Search-tag on labels, resets prior annotation on text classification hand labeling with multi_label=True
See original GitHub issueIt appears that the search function on labels in case of hand labeling - text classification with multiple labels clears all prior annotations on close. This creates a major bug, because it is not apparent immediately that the prior annotation labels have been reset since they are out of visible scope. The problems is even more pronounced if you are working with a large number of labels.
Steps to reproduce:
Create a DatasetForTextClassification
with an array of records created using
records = []
for idx, row in df.iterrows():
records.append(make_record(row))
dataset_rb = rb.DatasetForTextClassification(records)
def make_record(row):
record = rb.TextClassificationRecord(
text = row["text"],
multi_label = True
)
return row
Assign a large amount of labels to the dataset
settings = rb.TextClassificationSettings(label_schema=get_lots_of_labels())
# apply settings to new or already existing dataset
rb.configure_dataset("my_dataset_name", settings=settings)
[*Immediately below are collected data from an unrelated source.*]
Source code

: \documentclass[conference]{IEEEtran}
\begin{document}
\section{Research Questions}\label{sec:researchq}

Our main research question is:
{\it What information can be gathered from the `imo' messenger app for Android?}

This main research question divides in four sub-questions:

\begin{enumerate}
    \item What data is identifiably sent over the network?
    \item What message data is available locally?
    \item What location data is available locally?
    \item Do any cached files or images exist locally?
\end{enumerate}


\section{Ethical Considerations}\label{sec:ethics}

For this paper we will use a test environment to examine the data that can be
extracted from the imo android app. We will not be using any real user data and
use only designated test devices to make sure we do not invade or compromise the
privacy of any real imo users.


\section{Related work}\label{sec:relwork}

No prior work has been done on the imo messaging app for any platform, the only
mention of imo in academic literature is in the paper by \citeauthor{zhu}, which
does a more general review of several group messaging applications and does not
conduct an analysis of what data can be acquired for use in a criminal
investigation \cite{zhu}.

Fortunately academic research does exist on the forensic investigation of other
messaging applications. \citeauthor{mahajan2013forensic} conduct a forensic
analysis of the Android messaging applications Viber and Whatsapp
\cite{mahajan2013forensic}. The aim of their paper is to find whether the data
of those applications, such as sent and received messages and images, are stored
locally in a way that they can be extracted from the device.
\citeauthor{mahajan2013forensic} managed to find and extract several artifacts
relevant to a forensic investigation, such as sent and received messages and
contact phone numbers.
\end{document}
# logging to the newly created dataset triggers the validation checks
rb.log(dataset_rb, "my_dataset_name")
Switch to the web app and try hand labeling, use the search on the labels (not the record) for toggling select, try a few search string and clear out search string after making selections, only the most recent labels maintain state, all prior label toggles get reset.
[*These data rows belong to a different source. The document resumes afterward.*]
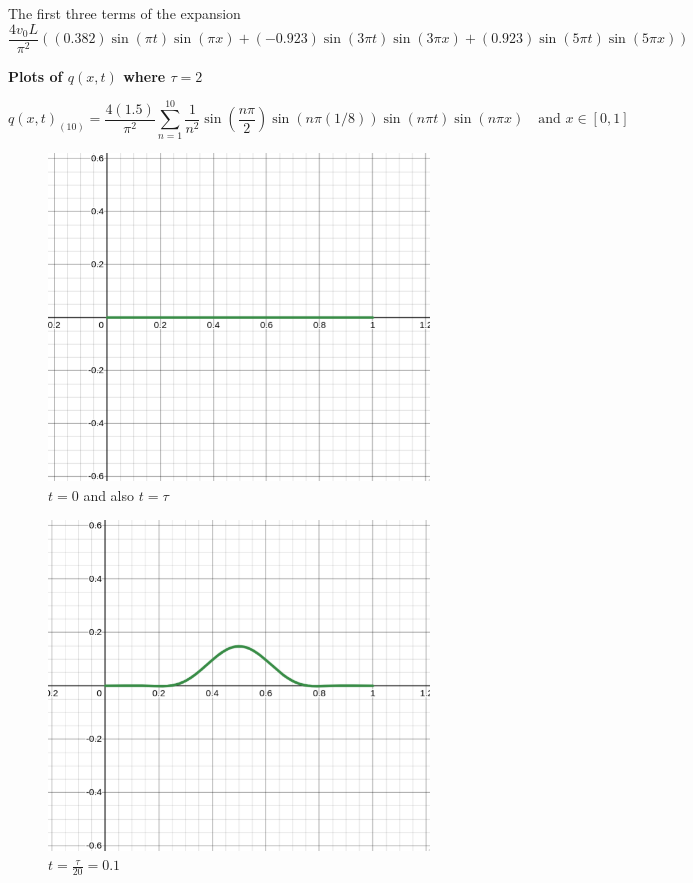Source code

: \documentclass[letter, 10pts]{article}
\begin{document}
The first three terms of the expansion 
\[
\frac{4v_0 L}{\pi^2} \left(
	(0.382)\sin(\pi t)\sin(\pi x) + 
	(-0.923)\sin(3 \pi t) \sin(3 \pi x)+ 
	(0.923) \sin(5 \pi t) \sin(5 \pi x) 
\right)
\] 
\newpage 
\begin{center}
	{\huge \textbf{Plots of $q(x,t)$ where $\tau = 2$ }}
\end{center}
\[
\boxed{
q(x,t)_{(10)} = \frac{4 (1.5)}{\pi ^2} 
\sum_{n=1}^{10} \frac{1}{n^2}
\sin \left( \frac{n \pi }{2}\right) \sin \left({n \pi (1 / 8)}\right) 
\sin \left( n \pi t\right) \sin \left(n \pi x\right)
\quad \text{and } x \in [0,1]
}\]
\begin{minipage}{0.5\textwidth}
\begin{figure}[H]
	\centering
	\includegraphics[width=0.9\textwidth]{../phys311/ss/d_n_03.png}
	\caption{$t = 0$ and also $t = \tau$}
	\label{fig:ss-c_n_001-png}
\end{figure}
\begin{figure}[H]
	\centering
	\includegraphics[width=0.9\textwidth]{../phys311/ss/d_n_025.png}
	\caption{$t = \frac{\tau}{20} = 0.1 $}
	\label{fig:ss-c_n_01-png}
\end{figure}
\end{minipage}
\end{document}
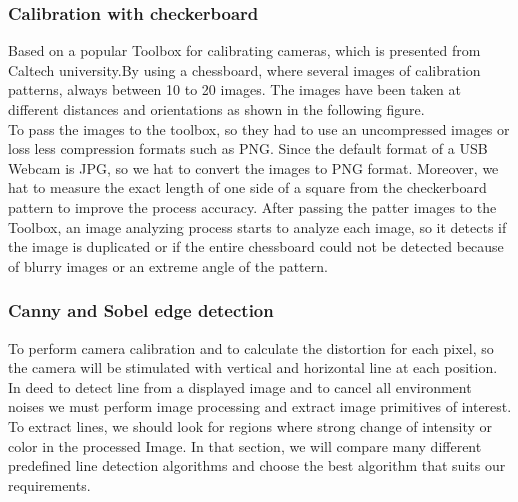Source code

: \documentclass[journal,final,a4paper,twoside]{PS}
\begin{document}
\subsubsection{Calibration with checkerboard}
Based on a popular Toolbox for calibrating cameras, which is presented from Caltech university.By using a chessboard, where several images of calibration patterns, always between 10 to 20 images. The images have been taken at different distances and orientations as shown in the following figure.
\\
To pass the images to the toolbox, so they had to use an uncompressed images or loss less compression formats such as PNG. Since the default format of a USB Webcam is JPG, so we hat to convert the images to PNG format. Moreover, we hat to measure the exact length of one side of a square from the checkerboard pattern to improve the process accuracy. After passing the patter images to the Toolbox, an image analyzing process starts to analyze each image, so it detects if the image is duplicated or if the entire chessboard could not be detected because of blurry images or an extreme angle of the pattern.

\subsubsection{Canny and Sobel edge detection}
To perform camera calibration and to calculate the distortion for each pixel, so the camera will be stimulated with vertical and horizontal line at each position. In deed to detect line from a displayed image and to cancel all environment noises we must perform image processing and extract image primitives of interest. 
To extract lines, we should look for regions where strong change of intensity or color in the processed Image. In that section, we will compare many different predefined line detection algorithms and choose the best algorithm that suits our requirements.
\end{document}
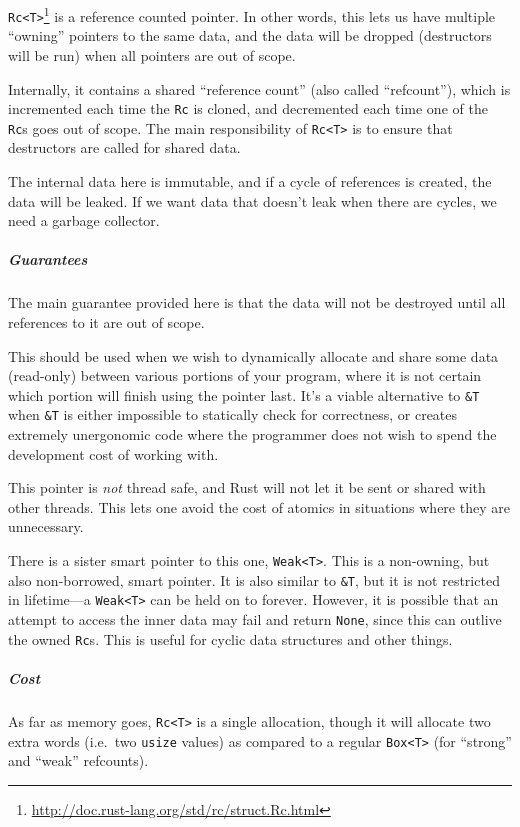 \documentclass[a4paper,]{book}
\renewcommand{\href}[2]{#2\footnote{\url{#1}}}
\let\oldsubparagraph\subparagraph
\renewcommand{\subparagraph}[1]{\oldsubparagraph{#1}\mbox{}}
\begin{document}
\href{http://doc.rust-lang.org/std/rc/struct.Rc.html}{\texttt{Rc\textless{}T\textgreater{}}}
is a reference counted pointer. In other words, this lets us have
multiple ``owning'' pointers to the same data, and the data will be
dropped (destructors will be run) when all pointers are out of scope.

Internally, it contains a shared ``reference count'' (also called
``refcount''), which is incremented each time the \texttt{Rc} is cloned,
and decremented each time one of the \texttt{Rc}s goes out of scope. The
main responsibility of \texttt{Rc\textless{}T\textgreater{}} is to
ensure that destructors are called for shared data.

The internal data here is immutable, and if a cycle of references is
created, the data will be leaked. If we want data that doesn't leak when
there are cycles, we need a garbage collector.

\subparagraph{Guarantees}\label{guarantees}

The main guarantee provided here is that the data will not be destroyed
until all references to it are out of scope.

This should be used when we wish to dynamically allocate and share some
data (read-only) between various portions of your program, where it is
not certain which portion will finish using the pointer last. It's a
viable alternative to \texttt{\&T} when \texttt{\&T} is either
impossible to statically check for correctness, or creates extremely
unergonomic code where the programmer does not wish to spend the
development cost of working with.

This pointer is \emph{not} thread safe, and Rust will not let it be sent
or shared with other threads. This lets one avoid the cost of atomics in
situations where they are unnecessary.

There is a sister smart pointer to this one,
\texttt{Weak\textless{}T\textgreater{}}. This is a non-owning, but also
non-borrowed, smart pointer. It is also similar to \texttt{\&T}, but it
is not restricted in lifetime---a
\texttt{Weak\textless{}T\textgreater{}} can be held on to forever.
However, it is possible that an attempt to access the inner data may
fail and return \texttt{None}, since this can outlive the owned
\texttt{Rc}s. This is useful for cyclic data structures and other
things.

\subparagraph{Cost}\label{cost}

As far as memory goes, \texttt{Rc\textless{}T\textgreater{}} is a single
allocation, though it will allocate two extra words (i.e.~two
\texttt{usize} values) as compared to a regular
\texttt{Box\textless{}T\textgreater{}} (for ``strong'' and ``weak''
refcounts).
\end{document}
Appears to be a state management issue.
Issue Analytics
- State:
- Created a year ago
- Comments:6 (3 by maintainers)
Thanks for reporting @dhruvsakalley
We will take a look at this problem as soon as possible
Thanks for confirming, I would like to add that if you reset prior annotations without confirmation, it leads to the possibility of lost work. It might be useful to have an undo in case of accidents like these. Some tools like prodigy keep a track of last n actions in the session and commit as a separate step, which I find very useful as a quick way to go back and change a label based on a new observation or undo a mistake that happened, which makes the annotation flow faster.